Beer In Bruges: Beer Matching Dinner at Den Dyver
It’s fair to say that Bruges is an expensive city. You’d be lucky to pay less than €20 for a bowl of mussels. However the most extravagant thing we did whilst we were there was to have dinner on our last evening at Den Dyver, a fine dining restaurant with a focus on matching beer and food, which has previously been featured on The Hairy Bikers.
The restaurant looks minimalist from the outside but inside has something of a mediaeval tavern feel, with hanging lamps and some gothic/churchy fittings, although this isn’t overdone and is offset with some pieces of modern art on the walls. Despite this, it definitely had the quiet and refined tone of a fine dining restaurant, but with a certain warmth.

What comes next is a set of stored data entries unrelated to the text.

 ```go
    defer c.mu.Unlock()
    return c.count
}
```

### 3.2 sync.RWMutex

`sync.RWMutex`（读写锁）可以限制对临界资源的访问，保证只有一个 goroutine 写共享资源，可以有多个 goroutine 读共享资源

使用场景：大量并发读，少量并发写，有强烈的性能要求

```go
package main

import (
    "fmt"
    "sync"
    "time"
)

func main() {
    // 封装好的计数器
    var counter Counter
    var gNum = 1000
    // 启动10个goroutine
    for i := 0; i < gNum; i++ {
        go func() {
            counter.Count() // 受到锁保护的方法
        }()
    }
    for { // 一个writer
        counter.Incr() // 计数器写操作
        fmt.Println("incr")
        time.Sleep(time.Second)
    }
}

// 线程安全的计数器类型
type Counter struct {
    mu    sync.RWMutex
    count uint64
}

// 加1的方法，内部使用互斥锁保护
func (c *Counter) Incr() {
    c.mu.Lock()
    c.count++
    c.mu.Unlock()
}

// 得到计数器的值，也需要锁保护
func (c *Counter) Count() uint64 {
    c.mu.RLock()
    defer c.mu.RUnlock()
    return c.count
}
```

Rather than having a beer list for you to choose from, each dish is matched with a particular beer in what Around Bruges In 80 Beers describes as a “dictatorial” approach, but is perhaps more accurately described as “prescriptive”. There is a similar approach to wine, should you opt for that instead. There is a short a la carte menu but Kate and I both opted for the three course set menu. She chose a fish starter and main whilst I went for the least ethical options: a foie gras starter and a veal main.

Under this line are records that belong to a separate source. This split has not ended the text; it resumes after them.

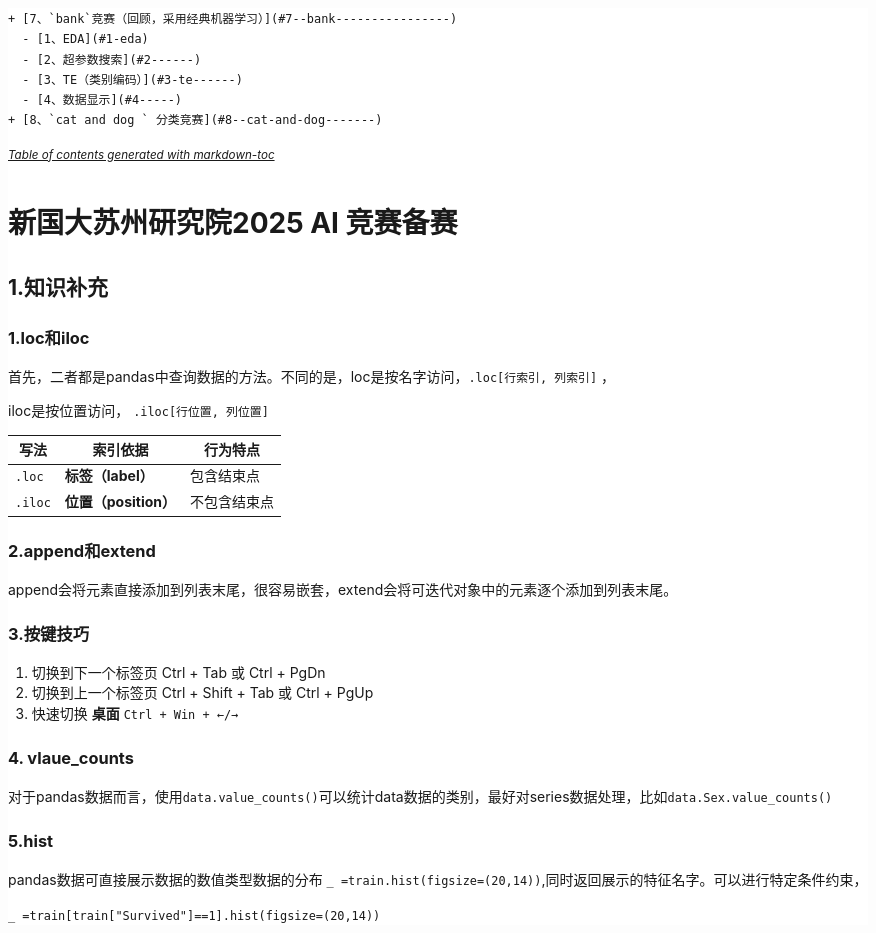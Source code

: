     + [7、`bank`竞赛（回顾，采用经典机器学习）](#7--bank----------------)
      - [1、EDA](#1-eda)
      - [2、超参数搜索](#2------)
      - [3、TE（类别编码）](#3-te------)
      - [4、数据显示](#4-----)
    + [8、`cat and dog ` 分类竞赛](#8--cat-and-dog-------)

<small><i><a href='http://ecotrust-canada.github.io/markdown-toc/'>Table of contents generated with markdown-toc</a></i></small>



# 新国大苏州研究院2025 AI 竞赛备赛



## 1.知识补充

### 1.loc和iloc

首先，二者都是pandas中查询数据的方法。不同的是，loc是按名字访问，`.loc[行索引, 列索引]` ，

iloc是按位置访问， `.iloc[行位置, 列位置]`

| 写法    | 索引依据             | 行为特点     |
| ------- | -------------------- | ------------ |
| `.loc`  | **标签（label）**    | 包含结束点   |
| `.iloc` | **位置（position）** | 不包含结束点 |

### 2.append和extend

append会将元素直接添加到列表末尾，很容易嵌套，extend会将可迭代对象中的元素逐个添加到列表末尾。



### 3.按键技巧

1. 切换到下一个标签页	Ctrl + Tab 或 Ctrl + PgDn	
2. 切换到上一个标签页	Ctrl + Shift + Tab 或 Ctrl + PgUp	
3. 快速切换 **桌面**       `Ctrl + Win + ←/→` 



### 4. vlaue_counts

对于pandas数据而言，使用`data.value_counts()`可以统计data数据的类别，最好对series数据处理，比如`data.Sex.value_counts()`



### 5.hist

pandas数据可直接展示数据的数值类型数据的分布 `_ =train.hist(figsize=(20,14))`,同时返回展示的特征名字。可以进行特定条件约束，

`_ =train[train["Survived"]==1].hist(figsize=(20,14))`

The night started with a champagne flute of the house beer, which is from Brouwerij Van Steenberge, who also brew the house beer for De Garre, which I think the founders of Den Dyver previously owned. It’s a similar and similarly excellent beer, although I don’t think it’s the same one, as I’ve read in some places online.
With the bread came some crispy sea bass goujons and a dipping sauce, which went well with the blonde hoppy beer. We also received an amuse bouche: mussels on a herby mash, a shot glass of gazpacho and a piece of (raw? cured?) herring. Everything was a little treat in itself and a great start to a very special meal.
Kate’s starter read as follows:”Redfish filet. Spider crab. Broad beans. Leek. Oca leaf. White radish. Parsley flower.” This came with a bottle of Petrus Blond from Brouwerij Bavik.
Mine was: “Baked goose liver. Pata Negra. Grilled green asparagus. Pearl onions. Avocado pear. Westphalia rye bread.” This came with a bottle of Kapittel Pater from Van Eecke, a soft dark beer to match the rich dark flavours of the foie gras and the crisp asparagus.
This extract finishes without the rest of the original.